The task »
Once the line holding "print('diff(expr, i)='+str(sympy.diff(expr, symi)))" is written out, stop; begin at the first line of the material below and retype exactly, dropping pictures.

Supplied data »
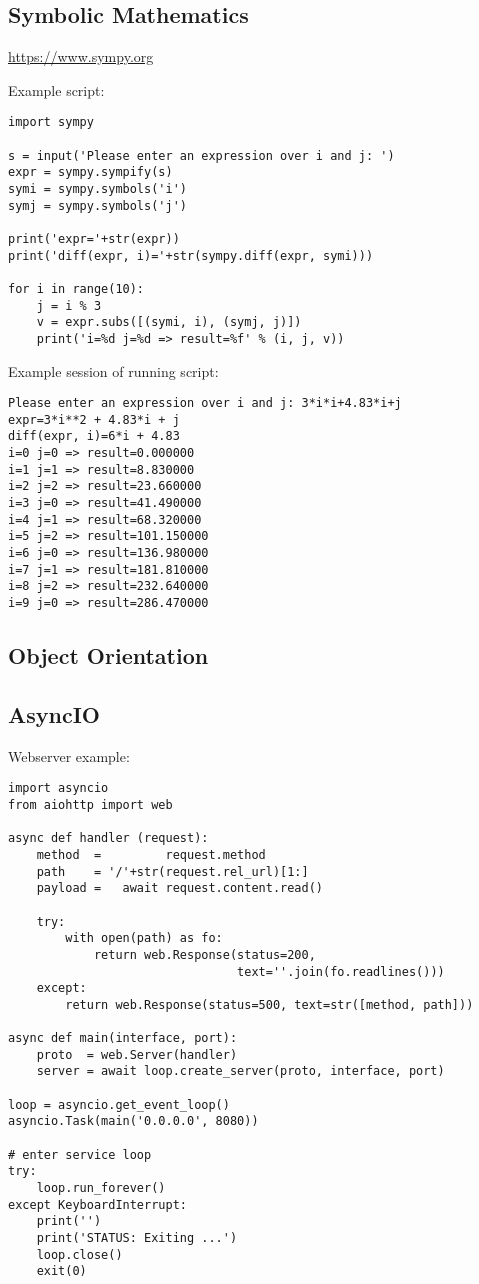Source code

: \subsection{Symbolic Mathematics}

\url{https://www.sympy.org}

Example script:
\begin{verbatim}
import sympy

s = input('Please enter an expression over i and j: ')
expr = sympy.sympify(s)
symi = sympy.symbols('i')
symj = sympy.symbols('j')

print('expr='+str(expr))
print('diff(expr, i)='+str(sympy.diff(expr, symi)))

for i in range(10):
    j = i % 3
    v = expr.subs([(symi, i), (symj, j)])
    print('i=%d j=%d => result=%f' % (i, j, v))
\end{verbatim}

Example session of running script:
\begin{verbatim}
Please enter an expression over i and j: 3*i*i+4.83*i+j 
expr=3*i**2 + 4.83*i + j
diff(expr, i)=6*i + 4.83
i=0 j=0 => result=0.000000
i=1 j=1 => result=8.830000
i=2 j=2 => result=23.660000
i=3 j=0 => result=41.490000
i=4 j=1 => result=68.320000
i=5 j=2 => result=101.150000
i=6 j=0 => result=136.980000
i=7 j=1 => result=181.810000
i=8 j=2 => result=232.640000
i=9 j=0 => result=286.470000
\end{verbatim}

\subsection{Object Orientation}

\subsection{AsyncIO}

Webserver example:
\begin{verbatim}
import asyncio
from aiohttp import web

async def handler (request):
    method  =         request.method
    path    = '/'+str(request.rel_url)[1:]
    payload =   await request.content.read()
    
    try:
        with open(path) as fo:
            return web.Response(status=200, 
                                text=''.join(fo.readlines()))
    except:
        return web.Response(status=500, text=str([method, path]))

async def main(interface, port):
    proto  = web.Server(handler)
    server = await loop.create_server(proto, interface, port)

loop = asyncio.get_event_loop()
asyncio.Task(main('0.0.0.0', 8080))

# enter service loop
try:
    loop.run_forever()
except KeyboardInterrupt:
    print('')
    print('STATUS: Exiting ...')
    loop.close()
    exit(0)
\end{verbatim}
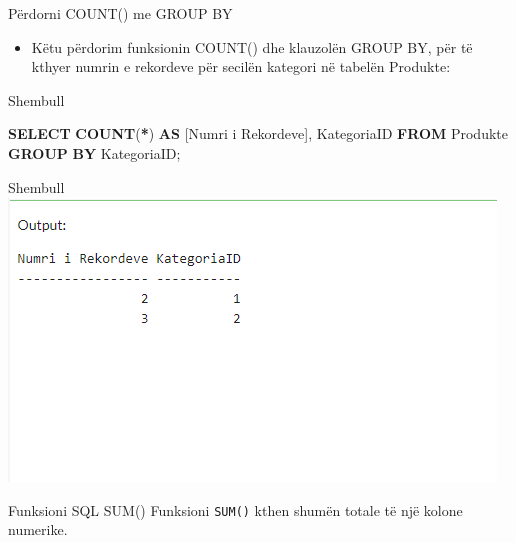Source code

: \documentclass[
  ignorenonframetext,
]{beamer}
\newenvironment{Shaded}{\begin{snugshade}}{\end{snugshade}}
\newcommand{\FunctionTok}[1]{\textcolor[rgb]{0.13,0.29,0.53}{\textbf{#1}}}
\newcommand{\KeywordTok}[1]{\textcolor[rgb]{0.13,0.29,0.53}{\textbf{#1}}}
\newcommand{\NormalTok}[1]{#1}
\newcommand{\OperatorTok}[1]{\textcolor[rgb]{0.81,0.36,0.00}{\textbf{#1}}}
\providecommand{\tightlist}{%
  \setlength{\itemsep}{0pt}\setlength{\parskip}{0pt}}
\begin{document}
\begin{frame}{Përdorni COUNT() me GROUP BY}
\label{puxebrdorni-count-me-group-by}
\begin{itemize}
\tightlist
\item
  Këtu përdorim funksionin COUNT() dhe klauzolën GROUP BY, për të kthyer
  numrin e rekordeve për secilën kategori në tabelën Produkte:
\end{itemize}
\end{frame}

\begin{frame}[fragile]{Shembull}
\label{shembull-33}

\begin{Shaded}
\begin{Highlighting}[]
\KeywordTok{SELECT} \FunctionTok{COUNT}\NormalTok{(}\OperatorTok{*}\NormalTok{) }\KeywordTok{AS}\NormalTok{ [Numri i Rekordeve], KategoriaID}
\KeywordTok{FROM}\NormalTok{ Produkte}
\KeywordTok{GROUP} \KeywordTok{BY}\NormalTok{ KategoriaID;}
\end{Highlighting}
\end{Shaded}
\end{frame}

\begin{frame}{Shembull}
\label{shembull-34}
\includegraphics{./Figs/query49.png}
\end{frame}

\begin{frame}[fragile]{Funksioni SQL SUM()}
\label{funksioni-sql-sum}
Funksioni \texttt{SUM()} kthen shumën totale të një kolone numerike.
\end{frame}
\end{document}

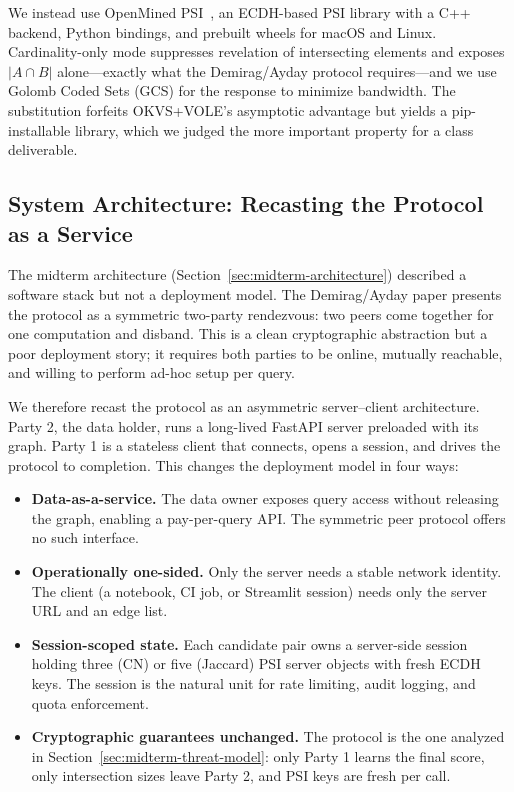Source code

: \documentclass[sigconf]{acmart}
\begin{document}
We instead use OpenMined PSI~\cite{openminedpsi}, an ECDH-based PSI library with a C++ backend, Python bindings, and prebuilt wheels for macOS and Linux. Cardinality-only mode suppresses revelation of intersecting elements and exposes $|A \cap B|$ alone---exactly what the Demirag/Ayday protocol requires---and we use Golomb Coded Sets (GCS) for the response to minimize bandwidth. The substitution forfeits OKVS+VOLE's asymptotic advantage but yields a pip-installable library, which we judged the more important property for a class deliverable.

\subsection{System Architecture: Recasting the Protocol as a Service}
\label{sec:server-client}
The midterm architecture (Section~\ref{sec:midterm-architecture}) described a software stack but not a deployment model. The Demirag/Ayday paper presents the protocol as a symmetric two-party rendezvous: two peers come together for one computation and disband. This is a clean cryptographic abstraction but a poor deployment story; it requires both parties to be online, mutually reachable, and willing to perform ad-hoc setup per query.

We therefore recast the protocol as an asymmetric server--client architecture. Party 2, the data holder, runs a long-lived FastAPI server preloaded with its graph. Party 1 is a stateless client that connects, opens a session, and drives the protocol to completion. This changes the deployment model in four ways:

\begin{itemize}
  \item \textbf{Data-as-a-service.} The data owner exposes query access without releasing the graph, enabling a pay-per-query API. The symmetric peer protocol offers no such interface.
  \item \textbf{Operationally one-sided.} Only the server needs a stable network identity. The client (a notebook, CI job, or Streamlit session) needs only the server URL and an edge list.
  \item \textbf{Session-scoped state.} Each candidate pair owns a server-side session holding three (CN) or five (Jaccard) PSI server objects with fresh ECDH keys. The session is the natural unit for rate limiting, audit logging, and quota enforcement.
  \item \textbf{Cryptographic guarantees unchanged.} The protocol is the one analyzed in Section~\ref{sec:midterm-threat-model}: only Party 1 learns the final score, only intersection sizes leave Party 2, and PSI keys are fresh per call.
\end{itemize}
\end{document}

Result of this task »
Source code

: \subsection{Symbolic Mathematics}

\url{https://www.sympy.org}

Example script:
\begin{verbatim}
import sympy

s = input('Please enter an expression over i and j: ')
expr = sympy.sympify(s)
symi = sympy.symbols('i')
symj = sympy.symbols('j')

print('expr='+str(expr))
print('diff(expr, i)='+str(sympy.diff(expr, symi)))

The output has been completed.